Three ways Hume was really influential in psychology were:
  1. Hume said simple ideas could be built up into complex ideas through some simple laws of association, instead of depending on the mind playing an active role with its unexplained homunculus abilities. PDP models of information processing are based on applying a few generic rules to a large collection of simple processing units instead of depending on a program that executes an explicit set of instructions.
  2. Hume said all knowledge could be reduced to either matters of fact or observation (synthetic statements) or matters of the relations among ideas (analytic statements), and anything else didn't count as knowledge at all. Logical positivism was the philosophy of science in the 20th century that took that as its starting point and said science was the model for all knowledge; it was the most influential philosophy underlying behaviorism, affecting the kinds of theories that were developed and favoring the neglect of any role for the mind.

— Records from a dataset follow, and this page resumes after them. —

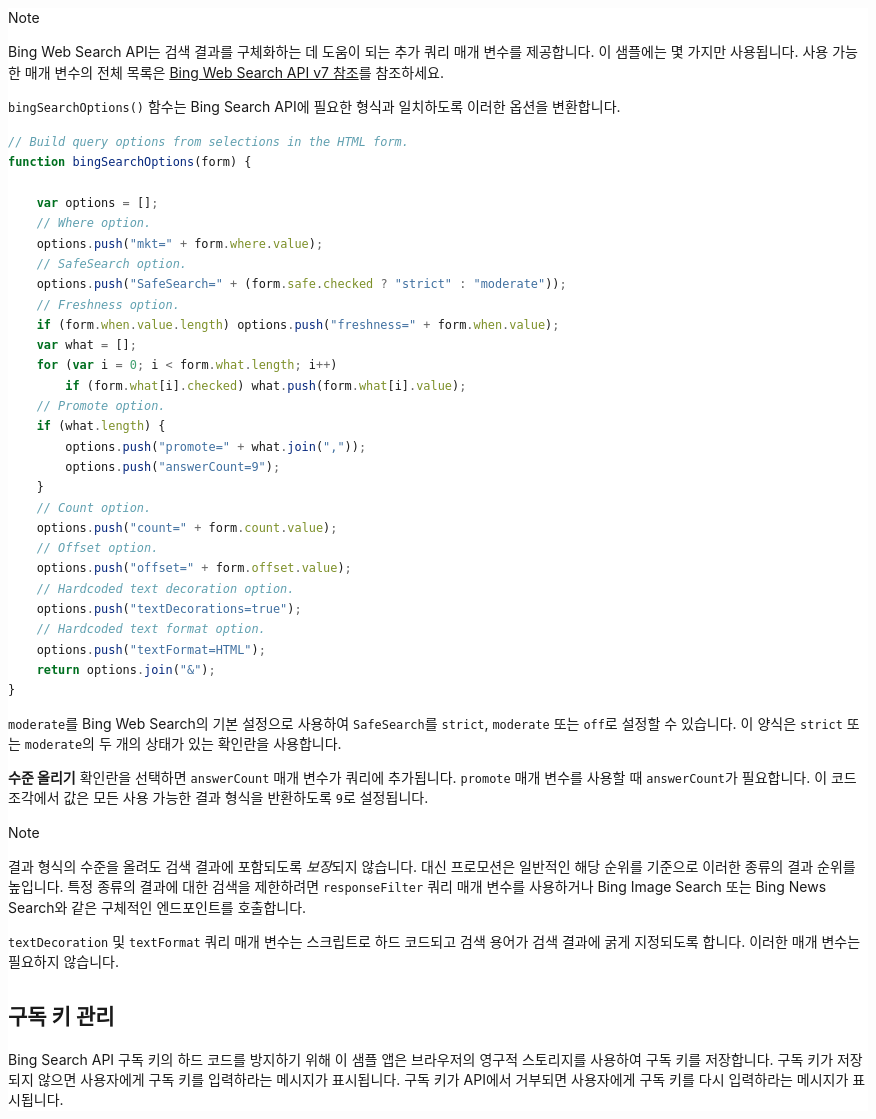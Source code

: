 > [!NOTE]
> Bing Web Search API는 검색 결과를 구체화하는 데 도움이 되는 추가 쿼리 매개 변수를 제공합니다. 이 샘플에는 몇 가지만 사용됩니다. 사용 가능한 매개 변수의 전체 목록은 [Bing Web Search API v7 참조](https://docs.microsoft.com/rest/api/cognitiveservices-bingsearch/bing-web-api-v7-reference#query-parameters)를 참조하세요.

`bingSearchOptions()` 함수는 Bing Search API에 필요한 형식과 일치하도록 이러한 옵션을 변환합니다.

```javascript
// Build query options from selections in the HTML form.
function bingSearchOptions(form) {

    var options = [];
    // Where option.
    options.push("mkt=" + form.where.value);
    // SafeSearch option.
    options.push("SafeSearch=" + (form.safe.checked ? "strict" : "moderate"));
    // Freshness option.
    if (form.when.value.length) options.push("freshness=" + form.when.value);
    var what = [];
    for (var i = 0; i < form.what.length; i++)
        if (form.what[i].checked) what.push(form.what[i].value);
    // Promote option.
    if (what.length) {
        options.push("promote=" + what.join(","));
        options.push("answerCount=9");
    }
    // Count option.
    options.push("count=" + form.count.value);
    // Offset option.
    options.push("offset=" + form.offset.value);
    // Hardcoded text decoration option.
    options.push("textDecorations=true");
    // Hardcoded text format option.
    options.push("textFormat=HTML");
    return options.join("&");
}
```

`moderate`를 Bing Web Search의 기본 설정으로 사용하여 `SafeSearch`를 `strict`, `moderate` 또는 `off`로 설정할 수 있습니다. 이 양식은 `strict` 또는 `moderate`의 두 개의 상태가 있는 확인란을 사용합니다.

**수준 올리기** 확인란을 선택하면 `answerCount` 매개 변수가 쿼리에 추가됩니다. `promote` 매개 변수를 사용할 때 `answerCount`가 필요합니다. 이 코드 조각에서 값은 모든 사용 가능한 결과 형식을 반환하도록 `9`로 설정됩니다.
> [!NOTE]
> 결과 형식의 수준을 올려도 검색 결과에 포함되도록 *보장*되지 않습니다. 대신 프로모션은 일반적인 해당 순위를 기준으로 이러한 종류의 결과 순위를 높입니다. 특정 종류의 결과에 대한 검색을 제한하려면 `responseFilter` 쿼리 매개 변수를 사용하거나 Bing Image Search 또는 Bing News Search와 같은 구체적인 엔드포인트를 호출합니다.

`textDecoration` 및 `textFormat` 쿼리 매개 변수는 스크립트로 하드 코드되고 검색 용어가 검색 결과에 굵게 지정되도록 합니다. 이러한 매개 변수는 필요하지 않습니다.

## <a name="manage-subscription-keys"></a>구독 키 관리

Bing Search API 구독 키의 하드 코드를 방지하기 위해 이 샘플 앱은 브라우저의 영구적 스토리지를 사용하여 구독 키를 저장합니다. 구독 키가 저장되지 않으면 사용자에게 구독 키를 입력하라는 메시지가 표시됩니다. 구독 키가 API에서 거부되면 사용자에게 구독 키를 다시 입력하라는 메시지가 표시됩니다.

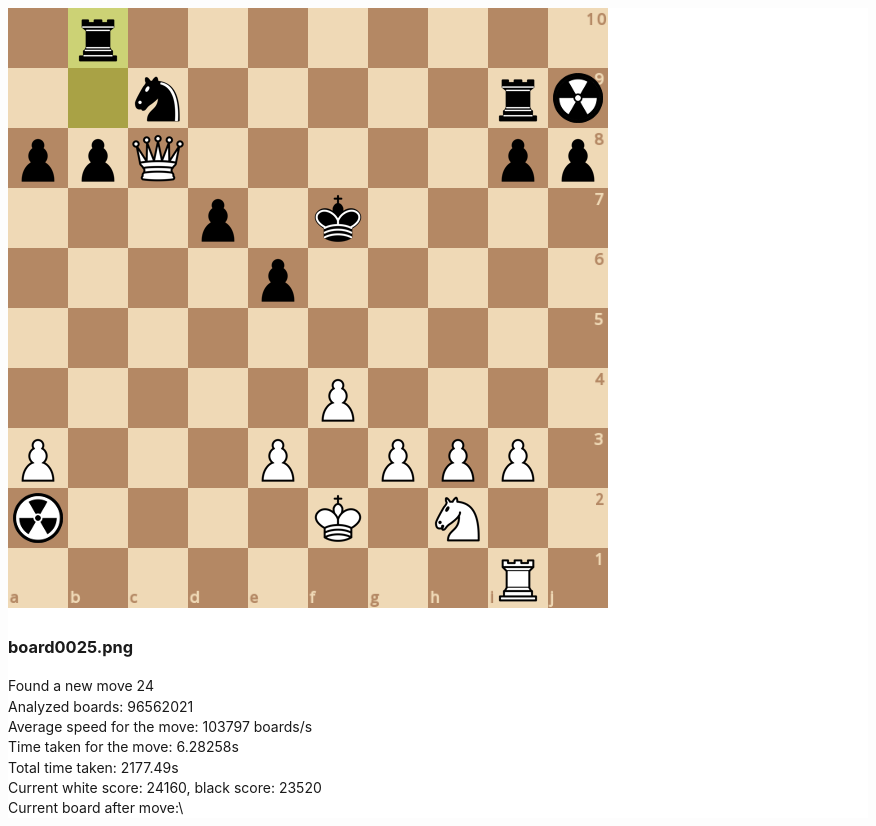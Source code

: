 ![board0024.png](images/board0024.png)

### board0025.png

Found a new move 24\
Analyzed boards: 96562021\
Average speed for the move: 103797 boards/s\
Time taken for the move: 6.28258s\
Total time taken: 2177.49s\
Current white score: 24160, black score: 23520\
Current board after move:\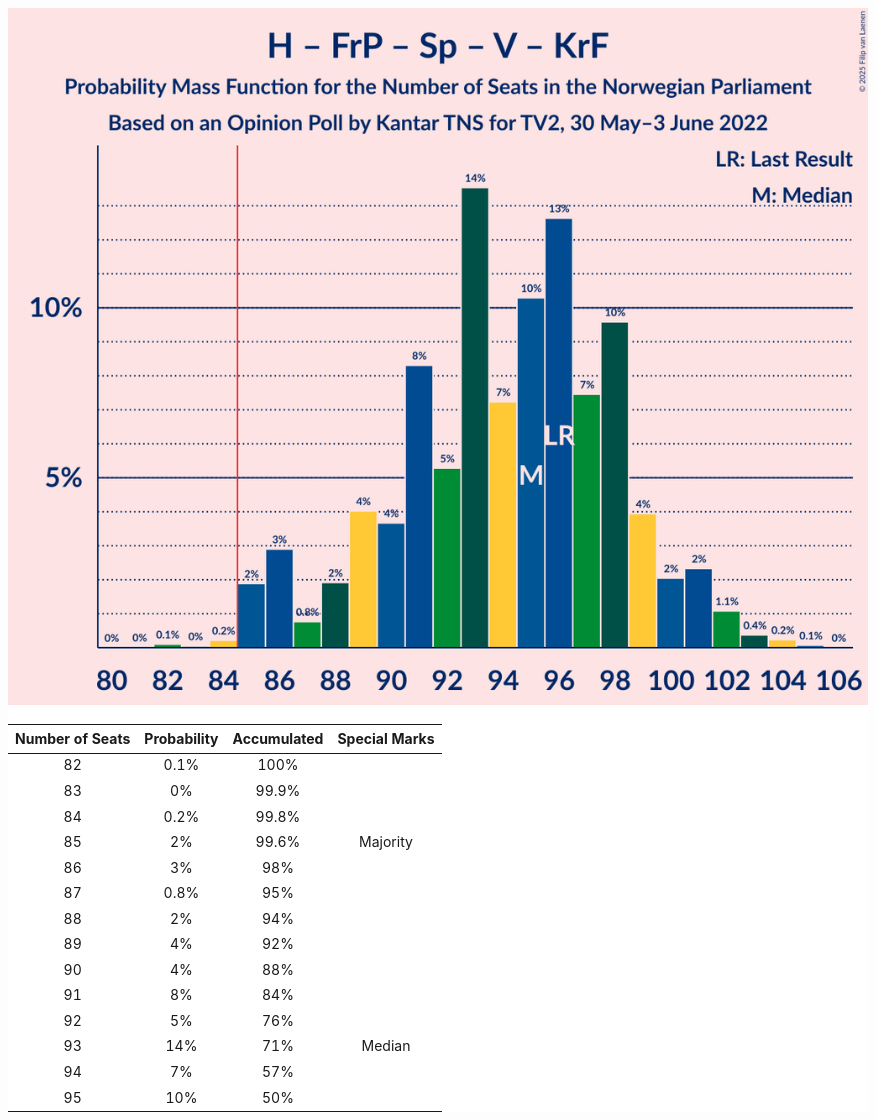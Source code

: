 ![Graph with seats probability mass function not yet produced](2022-06-03-KantarTNS-coalitions-seats-pmf-h–frp–sp–v–krf.png "Seats Probability Mass Function")

| Number of Seats | Probability | Accumulated | Special Marks |
|:---------------:|:-----------:|:-----------:|:-------------:|
| 82 | 0.1% | 100% |  |
| 83 | 0% | 99.9% |  |
| 84 | 0.2% | 99.8% |  |
| 85 | 2% | 99.6% | Majority |
| 86 | 3% | 98% |  |
| 87 | 0.8% | 95% |  |
| 88 | 2% | 94% |  |
| 89 | 4% | 92% |  |
| 90 | 4% | 88% |  |
| 91 | 8% | 84% |  |
| 92 | 5% | 76% |  |
| 93 | 14% | 71% | Median |
| 94 | 7% | 57% |  |
| 95 | 10% | 50% |  |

  3. Hume said that cause and effect couldn't be perceived with the senses and were merely the result of observing repeated contiguity between successive events, along with the unjustifiable assumption that the future will be like the past; therefore the best attitude toward science would be to stick to cataloging the observations and their typical sequences without proposing any underlying causal explanations of why things happen. The most influential behaviorist, B.F. Skinner, adopted much the same attitude by arguing against complicated theorizing in terms of physiology or cognition or other unobservable variables, and instead just cataloging the observed relationships between stimuli, responses, and reinforcements and punishments.